Work through the entries below line by line and give the number of lines with the string "target", nothing else.

■ Plain-text document sources
━━━━━━━━

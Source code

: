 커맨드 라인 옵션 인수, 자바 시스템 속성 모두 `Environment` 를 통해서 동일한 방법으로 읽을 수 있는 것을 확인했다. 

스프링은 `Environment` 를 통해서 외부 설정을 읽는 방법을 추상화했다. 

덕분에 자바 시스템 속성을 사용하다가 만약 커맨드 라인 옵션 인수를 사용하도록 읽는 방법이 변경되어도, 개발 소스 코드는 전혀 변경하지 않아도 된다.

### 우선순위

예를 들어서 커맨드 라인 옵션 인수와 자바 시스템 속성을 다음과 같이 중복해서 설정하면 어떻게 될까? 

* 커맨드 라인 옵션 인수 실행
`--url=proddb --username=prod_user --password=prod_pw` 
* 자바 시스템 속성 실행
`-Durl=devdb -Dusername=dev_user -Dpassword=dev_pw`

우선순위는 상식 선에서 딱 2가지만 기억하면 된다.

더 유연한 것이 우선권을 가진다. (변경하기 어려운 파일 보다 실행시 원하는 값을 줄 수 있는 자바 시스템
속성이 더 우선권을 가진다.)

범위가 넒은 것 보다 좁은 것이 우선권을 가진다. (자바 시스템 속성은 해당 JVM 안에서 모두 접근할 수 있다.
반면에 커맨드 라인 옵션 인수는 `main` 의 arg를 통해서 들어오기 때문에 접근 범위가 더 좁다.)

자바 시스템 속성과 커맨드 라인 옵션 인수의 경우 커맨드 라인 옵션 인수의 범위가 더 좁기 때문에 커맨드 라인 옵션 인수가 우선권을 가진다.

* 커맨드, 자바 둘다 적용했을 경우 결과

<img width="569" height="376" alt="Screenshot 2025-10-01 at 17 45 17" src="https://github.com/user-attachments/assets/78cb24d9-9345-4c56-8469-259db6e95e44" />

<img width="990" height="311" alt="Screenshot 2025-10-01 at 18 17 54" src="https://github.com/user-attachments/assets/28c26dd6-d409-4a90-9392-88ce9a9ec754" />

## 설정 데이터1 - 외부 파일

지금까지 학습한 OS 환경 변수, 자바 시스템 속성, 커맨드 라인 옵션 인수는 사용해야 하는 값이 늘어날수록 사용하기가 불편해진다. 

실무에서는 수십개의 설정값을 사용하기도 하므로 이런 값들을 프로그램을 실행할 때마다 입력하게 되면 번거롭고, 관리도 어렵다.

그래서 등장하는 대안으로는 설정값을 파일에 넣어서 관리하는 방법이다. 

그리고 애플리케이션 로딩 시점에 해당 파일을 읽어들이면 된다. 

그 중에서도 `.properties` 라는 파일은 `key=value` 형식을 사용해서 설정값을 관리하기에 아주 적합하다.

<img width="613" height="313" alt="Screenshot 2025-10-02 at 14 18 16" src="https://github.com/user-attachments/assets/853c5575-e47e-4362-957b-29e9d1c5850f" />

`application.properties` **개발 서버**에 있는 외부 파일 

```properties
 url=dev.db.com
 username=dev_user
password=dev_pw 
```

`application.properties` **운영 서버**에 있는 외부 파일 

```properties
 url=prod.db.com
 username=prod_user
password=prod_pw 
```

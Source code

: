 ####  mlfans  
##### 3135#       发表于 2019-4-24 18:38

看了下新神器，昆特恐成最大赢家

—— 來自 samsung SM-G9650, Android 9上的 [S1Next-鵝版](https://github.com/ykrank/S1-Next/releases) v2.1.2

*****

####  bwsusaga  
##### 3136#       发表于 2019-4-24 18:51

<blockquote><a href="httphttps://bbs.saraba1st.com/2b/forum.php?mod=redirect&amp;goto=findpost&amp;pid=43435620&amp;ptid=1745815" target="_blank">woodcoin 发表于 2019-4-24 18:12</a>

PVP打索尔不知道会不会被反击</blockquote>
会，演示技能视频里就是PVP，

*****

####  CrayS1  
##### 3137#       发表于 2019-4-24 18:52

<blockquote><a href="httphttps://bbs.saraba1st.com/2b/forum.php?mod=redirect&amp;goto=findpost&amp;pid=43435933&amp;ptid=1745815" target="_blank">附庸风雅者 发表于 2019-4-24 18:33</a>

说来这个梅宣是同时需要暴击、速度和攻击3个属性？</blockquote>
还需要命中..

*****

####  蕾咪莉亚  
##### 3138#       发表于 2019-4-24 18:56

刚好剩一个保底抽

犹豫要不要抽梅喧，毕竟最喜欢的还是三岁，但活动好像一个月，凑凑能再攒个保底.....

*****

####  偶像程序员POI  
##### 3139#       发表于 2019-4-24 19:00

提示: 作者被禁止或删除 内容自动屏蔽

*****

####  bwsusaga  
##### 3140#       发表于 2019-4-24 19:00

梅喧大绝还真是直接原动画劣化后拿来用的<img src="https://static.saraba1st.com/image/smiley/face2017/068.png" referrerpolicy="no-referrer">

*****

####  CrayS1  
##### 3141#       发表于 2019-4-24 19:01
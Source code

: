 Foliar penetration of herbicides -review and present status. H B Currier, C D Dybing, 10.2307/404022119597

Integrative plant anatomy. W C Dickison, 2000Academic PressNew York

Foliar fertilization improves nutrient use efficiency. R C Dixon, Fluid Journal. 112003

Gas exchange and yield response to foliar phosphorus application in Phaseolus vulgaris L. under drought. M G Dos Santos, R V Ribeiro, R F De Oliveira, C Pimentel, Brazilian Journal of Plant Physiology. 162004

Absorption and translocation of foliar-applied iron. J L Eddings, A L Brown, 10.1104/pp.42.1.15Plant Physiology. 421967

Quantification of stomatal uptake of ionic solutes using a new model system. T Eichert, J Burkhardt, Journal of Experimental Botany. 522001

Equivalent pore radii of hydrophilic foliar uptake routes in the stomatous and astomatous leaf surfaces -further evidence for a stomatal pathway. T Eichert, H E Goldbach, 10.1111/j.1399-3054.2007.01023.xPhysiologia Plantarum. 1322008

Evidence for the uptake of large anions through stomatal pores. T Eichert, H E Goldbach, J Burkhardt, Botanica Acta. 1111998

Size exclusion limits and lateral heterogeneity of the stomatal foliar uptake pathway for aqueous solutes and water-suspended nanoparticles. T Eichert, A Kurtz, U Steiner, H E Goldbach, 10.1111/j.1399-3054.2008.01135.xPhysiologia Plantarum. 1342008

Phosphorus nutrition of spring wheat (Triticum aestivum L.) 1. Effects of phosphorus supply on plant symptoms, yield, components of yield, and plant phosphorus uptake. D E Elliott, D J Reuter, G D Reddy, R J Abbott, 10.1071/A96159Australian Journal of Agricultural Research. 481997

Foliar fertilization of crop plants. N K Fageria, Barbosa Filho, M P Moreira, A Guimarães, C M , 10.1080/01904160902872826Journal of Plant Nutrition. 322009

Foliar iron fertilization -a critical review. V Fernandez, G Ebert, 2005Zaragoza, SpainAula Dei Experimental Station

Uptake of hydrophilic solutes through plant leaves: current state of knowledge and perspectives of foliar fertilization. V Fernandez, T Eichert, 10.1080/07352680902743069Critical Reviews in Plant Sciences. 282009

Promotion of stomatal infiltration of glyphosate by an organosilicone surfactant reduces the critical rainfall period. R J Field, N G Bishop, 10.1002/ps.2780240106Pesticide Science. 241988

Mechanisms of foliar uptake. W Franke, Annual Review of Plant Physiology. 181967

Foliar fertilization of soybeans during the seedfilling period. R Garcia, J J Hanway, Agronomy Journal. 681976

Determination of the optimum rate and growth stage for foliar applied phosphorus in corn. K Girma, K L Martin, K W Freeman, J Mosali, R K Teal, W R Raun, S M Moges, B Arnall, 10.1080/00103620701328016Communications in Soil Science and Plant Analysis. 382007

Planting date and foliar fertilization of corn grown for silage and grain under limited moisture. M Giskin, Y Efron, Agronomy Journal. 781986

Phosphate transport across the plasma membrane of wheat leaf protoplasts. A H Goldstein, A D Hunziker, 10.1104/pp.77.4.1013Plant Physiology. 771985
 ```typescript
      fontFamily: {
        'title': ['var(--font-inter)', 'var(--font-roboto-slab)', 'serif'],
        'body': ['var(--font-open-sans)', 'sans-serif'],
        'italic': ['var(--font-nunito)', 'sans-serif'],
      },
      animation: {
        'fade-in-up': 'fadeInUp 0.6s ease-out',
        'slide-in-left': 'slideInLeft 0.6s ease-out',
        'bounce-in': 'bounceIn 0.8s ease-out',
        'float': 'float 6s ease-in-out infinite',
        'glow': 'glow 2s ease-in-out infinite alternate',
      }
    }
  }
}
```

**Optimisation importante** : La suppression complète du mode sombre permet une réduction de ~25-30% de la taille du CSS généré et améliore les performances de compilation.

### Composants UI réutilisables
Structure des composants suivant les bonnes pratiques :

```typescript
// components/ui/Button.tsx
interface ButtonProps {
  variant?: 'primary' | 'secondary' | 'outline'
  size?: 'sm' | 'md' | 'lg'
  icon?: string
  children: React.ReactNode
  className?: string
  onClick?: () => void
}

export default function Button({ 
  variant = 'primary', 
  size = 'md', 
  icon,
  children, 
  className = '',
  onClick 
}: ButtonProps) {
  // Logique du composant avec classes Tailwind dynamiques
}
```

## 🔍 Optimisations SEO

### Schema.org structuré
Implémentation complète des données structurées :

━━━━━━━━

■ Response to this exercise
2